⟨

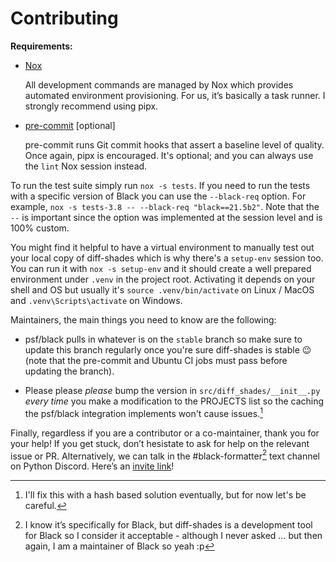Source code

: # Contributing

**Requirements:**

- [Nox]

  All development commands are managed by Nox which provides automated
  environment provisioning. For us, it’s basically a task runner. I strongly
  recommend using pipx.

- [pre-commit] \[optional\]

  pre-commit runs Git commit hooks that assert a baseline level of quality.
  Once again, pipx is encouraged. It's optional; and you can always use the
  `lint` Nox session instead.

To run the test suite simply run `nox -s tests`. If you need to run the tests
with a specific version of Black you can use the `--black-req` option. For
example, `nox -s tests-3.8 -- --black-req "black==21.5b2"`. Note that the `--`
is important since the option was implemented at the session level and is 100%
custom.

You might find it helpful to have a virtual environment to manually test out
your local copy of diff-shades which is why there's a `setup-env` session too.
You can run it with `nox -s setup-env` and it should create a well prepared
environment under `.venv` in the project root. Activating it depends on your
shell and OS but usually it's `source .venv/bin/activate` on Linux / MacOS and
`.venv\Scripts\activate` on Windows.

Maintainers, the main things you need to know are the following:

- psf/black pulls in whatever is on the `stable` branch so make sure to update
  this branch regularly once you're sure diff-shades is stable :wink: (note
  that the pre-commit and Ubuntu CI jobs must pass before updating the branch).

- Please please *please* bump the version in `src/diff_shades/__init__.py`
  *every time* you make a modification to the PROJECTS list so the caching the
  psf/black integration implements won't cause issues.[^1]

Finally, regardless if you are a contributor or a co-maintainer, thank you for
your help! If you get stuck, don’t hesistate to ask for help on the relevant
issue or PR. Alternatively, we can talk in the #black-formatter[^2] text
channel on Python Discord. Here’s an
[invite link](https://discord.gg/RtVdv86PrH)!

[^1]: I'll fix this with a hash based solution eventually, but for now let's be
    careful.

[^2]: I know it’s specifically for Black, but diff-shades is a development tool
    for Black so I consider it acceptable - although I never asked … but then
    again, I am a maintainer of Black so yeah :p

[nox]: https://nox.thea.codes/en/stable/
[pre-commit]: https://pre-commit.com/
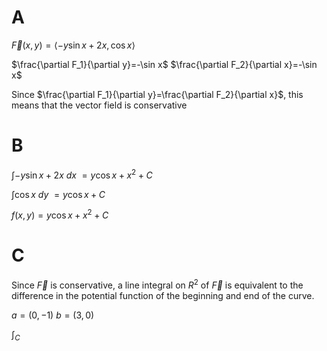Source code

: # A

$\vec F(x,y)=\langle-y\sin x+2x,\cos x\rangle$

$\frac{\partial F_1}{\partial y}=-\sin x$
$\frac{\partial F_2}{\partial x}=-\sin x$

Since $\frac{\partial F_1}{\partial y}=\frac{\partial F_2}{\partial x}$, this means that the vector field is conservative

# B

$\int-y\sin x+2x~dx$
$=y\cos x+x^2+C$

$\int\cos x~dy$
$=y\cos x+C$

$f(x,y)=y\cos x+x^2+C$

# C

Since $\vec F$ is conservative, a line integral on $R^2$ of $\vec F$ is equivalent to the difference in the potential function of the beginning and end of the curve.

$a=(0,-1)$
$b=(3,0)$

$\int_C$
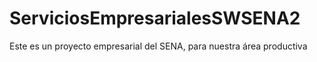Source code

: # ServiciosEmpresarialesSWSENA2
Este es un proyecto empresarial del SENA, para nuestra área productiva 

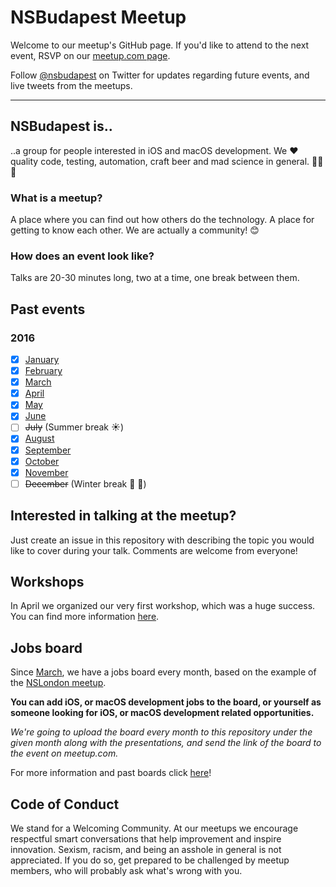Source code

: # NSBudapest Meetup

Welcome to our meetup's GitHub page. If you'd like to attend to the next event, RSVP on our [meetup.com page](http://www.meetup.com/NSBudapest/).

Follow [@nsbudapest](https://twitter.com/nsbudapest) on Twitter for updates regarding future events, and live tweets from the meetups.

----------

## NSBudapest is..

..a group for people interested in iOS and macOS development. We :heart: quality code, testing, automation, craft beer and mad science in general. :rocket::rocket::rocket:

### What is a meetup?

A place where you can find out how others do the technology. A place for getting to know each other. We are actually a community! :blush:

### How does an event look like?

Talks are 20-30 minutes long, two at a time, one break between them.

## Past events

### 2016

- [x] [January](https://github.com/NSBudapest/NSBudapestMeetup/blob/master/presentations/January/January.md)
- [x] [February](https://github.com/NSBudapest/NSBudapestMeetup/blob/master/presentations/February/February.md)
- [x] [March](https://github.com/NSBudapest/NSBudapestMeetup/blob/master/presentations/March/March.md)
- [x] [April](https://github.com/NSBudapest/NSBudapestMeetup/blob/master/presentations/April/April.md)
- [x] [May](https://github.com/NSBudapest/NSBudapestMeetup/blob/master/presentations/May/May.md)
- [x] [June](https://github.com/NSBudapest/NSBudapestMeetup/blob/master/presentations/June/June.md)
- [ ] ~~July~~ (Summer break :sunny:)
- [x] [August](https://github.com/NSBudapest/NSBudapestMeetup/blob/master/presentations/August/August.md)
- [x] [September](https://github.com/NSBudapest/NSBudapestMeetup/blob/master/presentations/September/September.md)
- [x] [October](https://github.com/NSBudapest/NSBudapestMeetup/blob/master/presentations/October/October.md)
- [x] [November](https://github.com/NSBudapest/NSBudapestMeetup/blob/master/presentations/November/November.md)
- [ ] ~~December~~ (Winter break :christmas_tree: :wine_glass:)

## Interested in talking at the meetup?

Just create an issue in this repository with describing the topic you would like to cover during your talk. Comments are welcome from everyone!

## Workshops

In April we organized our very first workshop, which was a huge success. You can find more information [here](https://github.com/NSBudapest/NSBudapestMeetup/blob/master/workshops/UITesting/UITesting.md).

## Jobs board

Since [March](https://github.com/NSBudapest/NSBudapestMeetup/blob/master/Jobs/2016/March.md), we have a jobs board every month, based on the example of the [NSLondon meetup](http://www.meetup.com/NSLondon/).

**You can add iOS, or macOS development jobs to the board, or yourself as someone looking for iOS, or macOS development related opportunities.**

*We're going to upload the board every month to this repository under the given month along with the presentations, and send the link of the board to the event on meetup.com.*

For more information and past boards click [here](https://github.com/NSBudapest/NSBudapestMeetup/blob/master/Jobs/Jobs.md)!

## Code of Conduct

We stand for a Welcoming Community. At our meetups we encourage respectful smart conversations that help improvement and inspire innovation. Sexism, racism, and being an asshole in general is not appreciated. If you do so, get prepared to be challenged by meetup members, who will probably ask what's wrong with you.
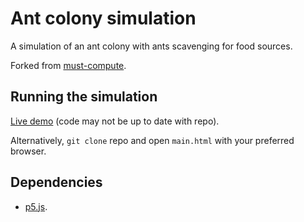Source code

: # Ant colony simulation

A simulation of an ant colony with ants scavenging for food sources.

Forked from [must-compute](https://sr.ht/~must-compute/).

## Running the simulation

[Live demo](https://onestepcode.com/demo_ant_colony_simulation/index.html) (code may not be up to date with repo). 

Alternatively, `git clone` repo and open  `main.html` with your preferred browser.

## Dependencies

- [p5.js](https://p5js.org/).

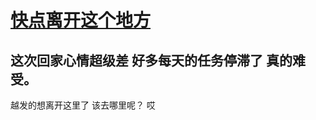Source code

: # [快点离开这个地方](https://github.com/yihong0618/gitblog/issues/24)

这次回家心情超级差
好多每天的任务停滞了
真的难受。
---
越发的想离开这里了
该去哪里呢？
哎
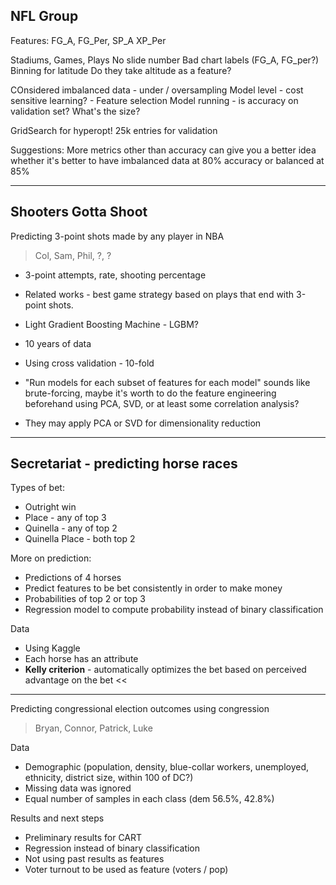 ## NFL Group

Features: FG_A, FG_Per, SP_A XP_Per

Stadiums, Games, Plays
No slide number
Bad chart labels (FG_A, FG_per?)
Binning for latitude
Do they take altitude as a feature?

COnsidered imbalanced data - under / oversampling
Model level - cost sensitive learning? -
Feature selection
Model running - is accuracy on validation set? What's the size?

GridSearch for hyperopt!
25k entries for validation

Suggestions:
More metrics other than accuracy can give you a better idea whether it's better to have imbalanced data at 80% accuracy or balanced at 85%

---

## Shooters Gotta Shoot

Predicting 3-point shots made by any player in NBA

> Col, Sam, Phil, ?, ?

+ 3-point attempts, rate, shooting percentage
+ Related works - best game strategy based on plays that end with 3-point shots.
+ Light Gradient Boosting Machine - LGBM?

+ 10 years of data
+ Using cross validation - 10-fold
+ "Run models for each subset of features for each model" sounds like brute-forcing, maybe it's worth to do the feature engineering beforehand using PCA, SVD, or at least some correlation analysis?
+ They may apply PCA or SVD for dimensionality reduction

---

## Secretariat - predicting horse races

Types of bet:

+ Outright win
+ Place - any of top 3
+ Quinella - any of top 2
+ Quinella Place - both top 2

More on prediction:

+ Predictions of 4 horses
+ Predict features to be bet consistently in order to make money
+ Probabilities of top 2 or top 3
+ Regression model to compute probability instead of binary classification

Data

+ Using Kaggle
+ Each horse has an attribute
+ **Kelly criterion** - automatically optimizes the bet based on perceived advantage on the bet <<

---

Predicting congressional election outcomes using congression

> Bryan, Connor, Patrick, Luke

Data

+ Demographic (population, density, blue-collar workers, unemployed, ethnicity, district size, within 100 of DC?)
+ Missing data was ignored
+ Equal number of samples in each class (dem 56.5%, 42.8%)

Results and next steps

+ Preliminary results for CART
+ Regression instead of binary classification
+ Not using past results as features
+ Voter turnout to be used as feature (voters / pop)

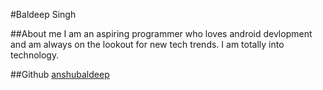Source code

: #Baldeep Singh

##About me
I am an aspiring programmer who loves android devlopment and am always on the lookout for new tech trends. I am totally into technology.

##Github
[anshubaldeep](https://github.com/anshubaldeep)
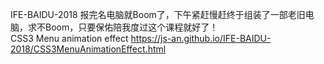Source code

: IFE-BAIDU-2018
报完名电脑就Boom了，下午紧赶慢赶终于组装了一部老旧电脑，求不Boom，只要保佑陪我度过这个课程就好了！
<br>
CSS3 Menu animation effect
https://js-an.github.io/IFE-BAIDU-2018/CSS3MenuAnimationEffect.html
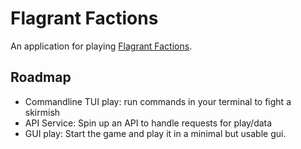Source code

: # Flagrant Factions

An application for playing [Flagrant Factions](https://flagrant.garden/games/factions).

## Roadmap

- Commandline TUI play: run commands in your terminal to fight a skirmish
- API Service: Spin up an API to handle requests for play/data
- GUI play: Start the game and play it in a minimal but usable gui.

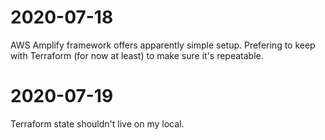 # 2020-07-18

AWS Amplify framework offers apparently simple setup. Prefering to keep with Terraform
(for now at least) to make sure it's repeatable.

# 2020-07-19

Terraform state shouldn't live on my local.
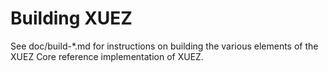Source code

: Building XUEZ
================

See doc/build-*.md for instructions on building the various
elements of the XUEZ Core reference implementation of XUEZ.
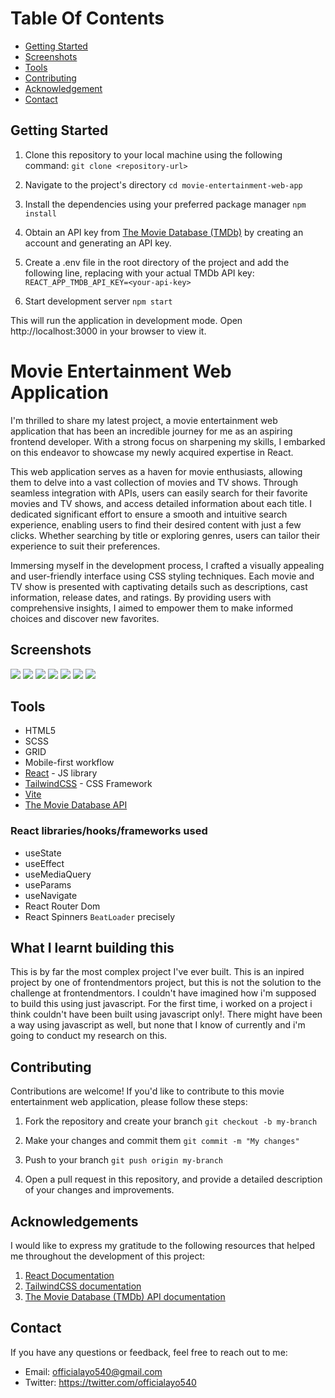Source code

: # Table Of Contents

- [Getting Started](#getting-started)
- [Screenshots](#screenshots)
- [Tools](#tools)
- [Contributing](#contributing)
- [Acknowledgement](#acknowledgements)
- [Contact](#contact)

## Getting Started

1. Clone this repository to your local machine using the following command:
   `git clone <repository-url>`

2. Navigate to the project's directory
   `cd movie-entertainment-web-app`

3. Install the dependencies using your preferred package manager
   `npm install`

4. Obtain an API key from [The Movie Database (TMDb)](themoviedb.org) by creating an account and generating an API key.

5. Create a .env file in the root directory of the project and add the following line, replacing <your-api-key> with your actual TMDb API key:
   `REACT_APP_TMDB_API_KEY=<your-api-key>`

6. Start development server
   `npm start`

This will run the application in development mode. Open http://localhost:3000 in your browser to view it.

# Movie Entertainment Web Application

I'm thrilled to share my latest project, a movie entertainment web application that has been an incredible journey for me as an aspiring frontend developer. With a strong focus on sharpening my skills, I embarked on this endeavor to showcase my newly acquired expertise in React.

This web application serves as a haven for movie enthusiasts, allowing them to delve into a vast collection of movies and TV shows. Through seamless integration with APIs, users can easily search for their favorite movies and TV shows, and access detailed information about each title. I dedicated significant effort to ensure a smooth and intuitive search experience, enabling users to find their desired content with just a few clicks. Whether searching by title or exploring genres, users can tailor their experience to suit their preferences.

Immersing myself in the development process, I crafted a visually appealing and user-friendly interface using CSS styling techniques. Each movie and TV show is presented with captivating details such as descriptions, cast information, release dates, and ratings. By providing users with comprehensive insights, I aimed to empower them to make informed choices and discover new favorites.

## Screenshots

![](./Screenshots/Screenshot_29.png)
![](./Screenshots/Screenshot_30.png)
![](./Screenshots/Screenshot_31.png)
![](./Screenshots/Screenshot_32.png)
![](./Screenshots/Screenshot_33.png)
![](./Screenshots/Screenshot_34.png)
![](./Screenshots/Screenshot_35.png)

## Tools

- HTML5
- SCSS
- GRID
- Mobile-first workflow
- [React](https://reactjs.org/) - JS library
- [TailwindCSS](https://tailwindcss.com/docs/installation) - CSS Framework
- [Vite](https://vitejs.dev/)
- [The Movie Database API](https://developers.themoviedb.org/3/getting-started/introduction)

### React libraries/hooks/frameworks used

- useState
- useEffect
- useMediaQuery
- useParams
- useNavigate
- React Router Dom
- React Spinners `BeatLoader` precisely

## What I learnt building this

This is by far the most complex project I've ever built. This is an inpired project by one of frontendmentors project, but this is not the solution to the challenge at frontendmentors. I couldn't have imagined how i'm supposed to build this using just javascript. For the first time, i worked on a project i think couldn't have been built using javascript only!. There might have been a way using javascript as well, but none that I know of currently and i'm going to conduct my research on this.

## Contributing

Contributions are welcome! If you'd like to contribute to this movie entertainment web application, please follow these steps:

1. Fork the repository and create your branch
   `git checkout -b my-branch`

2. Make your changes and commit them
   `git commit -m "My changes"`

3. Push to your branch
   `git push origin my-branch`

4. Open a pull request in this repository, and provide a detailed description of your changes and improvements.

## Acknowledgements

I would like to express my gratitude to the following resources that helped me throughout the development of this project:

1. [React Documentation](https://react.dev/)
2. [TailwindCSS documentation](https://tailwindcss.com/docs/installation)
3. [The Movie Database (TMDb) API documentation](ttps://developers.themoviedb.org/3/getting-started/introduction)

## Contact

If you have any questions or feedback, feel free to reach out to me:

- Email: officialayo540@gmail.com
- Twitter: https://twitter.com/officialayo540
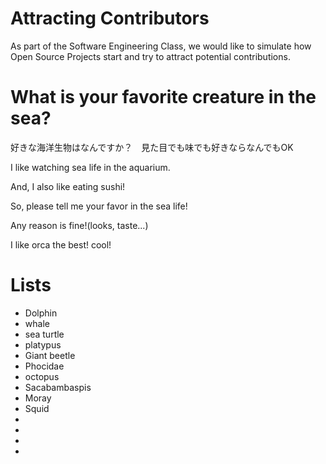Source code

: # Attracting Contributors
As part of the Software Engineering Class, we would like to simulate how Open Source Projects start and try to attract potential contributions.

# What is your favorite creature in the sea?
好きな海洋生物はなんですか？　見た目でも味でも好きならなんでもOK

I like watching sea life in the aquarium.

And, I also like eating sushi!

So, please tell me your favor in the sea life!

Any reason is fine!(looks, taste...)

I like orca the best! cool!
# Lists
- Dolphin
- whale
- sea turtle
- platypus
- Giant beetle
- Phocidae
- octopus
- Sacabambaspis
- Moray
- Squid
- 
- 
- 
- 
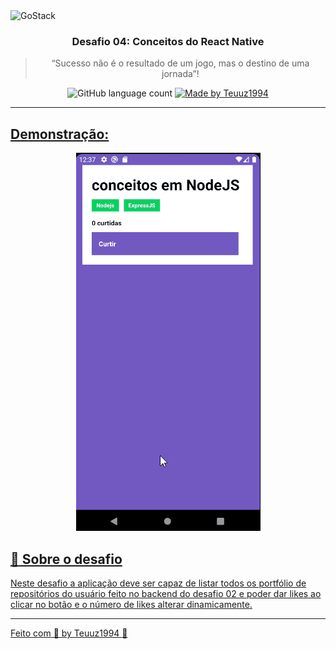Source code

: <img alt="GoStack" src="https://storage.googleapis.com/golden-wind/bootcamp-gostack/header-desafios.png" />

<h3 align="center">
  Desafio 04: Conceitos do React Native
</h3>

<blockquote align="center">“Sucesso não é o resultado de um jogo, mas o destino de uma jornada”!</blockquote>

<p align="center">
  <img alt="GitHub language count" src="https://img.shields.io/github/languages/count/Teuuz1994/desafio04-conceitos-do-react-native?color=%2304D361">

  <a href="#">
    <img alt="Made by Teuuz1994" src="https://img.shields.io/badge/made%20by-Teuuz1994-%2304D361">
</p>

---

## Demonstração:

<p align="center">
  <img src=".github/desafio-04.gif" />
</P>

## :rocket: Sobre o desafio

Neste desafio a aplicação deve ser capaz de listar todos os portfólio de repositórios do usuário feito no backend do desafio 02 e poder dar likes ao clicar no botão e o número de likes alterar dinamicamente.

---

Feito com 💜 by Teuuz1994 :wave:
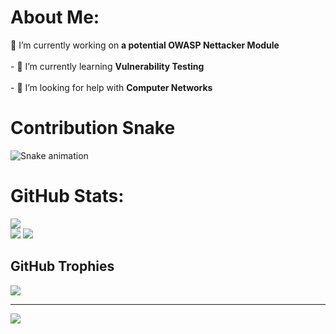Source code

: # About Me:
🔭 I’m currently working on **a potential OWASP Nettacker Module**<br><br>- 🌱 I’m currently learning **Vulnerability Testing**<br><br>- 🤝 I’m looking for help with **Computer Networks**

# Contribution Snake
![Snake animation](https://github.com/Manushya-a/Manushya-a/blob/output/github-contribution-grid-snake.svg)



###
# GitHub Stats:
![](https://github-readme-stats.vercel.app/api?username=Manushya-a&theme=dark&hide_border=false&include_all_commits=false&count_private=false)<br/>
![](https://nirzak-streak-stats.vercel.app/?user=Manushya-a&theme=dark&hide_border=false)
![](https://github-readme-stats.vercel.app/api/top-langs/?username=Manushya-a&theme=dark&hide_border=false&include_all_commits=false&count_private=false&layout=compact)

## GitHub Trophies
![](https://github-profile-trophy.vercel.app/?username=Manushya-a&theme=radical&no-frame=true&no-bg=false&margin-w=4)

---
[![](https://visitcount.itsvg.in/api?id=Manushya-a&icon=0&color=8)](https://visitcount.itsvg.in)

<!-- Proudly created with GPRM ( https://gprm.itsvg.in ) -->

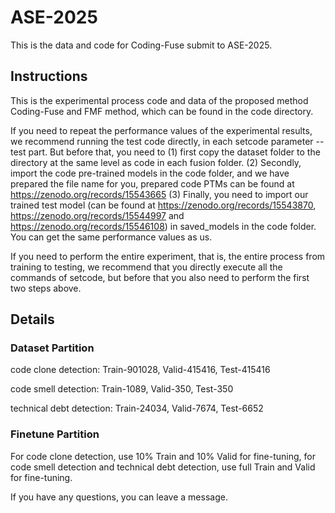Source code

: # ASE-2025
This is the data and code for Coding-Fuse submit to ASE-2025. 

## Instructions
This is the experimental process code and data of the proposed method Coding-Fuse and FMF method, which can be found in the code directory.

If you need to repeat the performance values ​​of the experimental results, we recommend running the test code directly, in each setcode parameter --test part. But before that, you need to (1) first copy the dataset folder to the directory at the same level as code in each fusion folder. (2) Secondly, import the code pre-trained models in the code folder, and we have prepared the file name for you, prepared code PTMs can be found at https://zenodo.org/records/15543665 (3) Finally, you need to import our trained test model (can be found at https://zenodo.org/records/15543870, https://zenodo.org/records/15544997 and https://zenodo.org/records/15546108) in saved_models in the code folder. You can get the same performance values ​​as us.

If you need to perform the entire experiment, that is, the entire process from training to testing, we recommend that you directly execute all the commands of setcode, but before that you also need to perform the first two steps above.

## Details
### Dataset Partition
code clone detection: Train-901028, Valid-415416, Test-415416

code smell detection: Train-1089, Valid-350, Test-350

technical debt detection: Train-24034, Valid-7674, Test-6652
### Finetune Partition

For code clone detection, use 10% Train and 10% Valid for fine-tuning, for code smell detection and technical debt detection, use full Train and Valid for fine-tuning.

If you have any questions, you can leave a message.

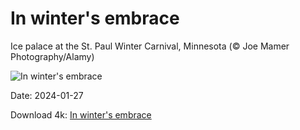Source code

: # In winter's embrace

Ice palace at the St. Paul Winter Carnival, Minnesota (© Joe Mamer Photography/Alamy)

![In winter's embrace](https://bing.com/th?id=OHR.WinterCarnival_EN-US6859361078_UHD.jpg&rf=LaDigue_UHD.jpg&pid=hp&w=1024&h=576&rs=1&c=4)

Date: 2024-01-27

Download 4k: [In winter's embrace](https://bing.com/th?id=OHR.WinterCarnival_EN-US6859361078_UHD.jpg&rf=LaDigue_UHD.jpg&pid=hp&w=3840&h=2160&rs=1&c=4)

⟩

### Exercise aim:
Check each line above for the word "also" and say how many have it, with nothing else.

### Task result:
2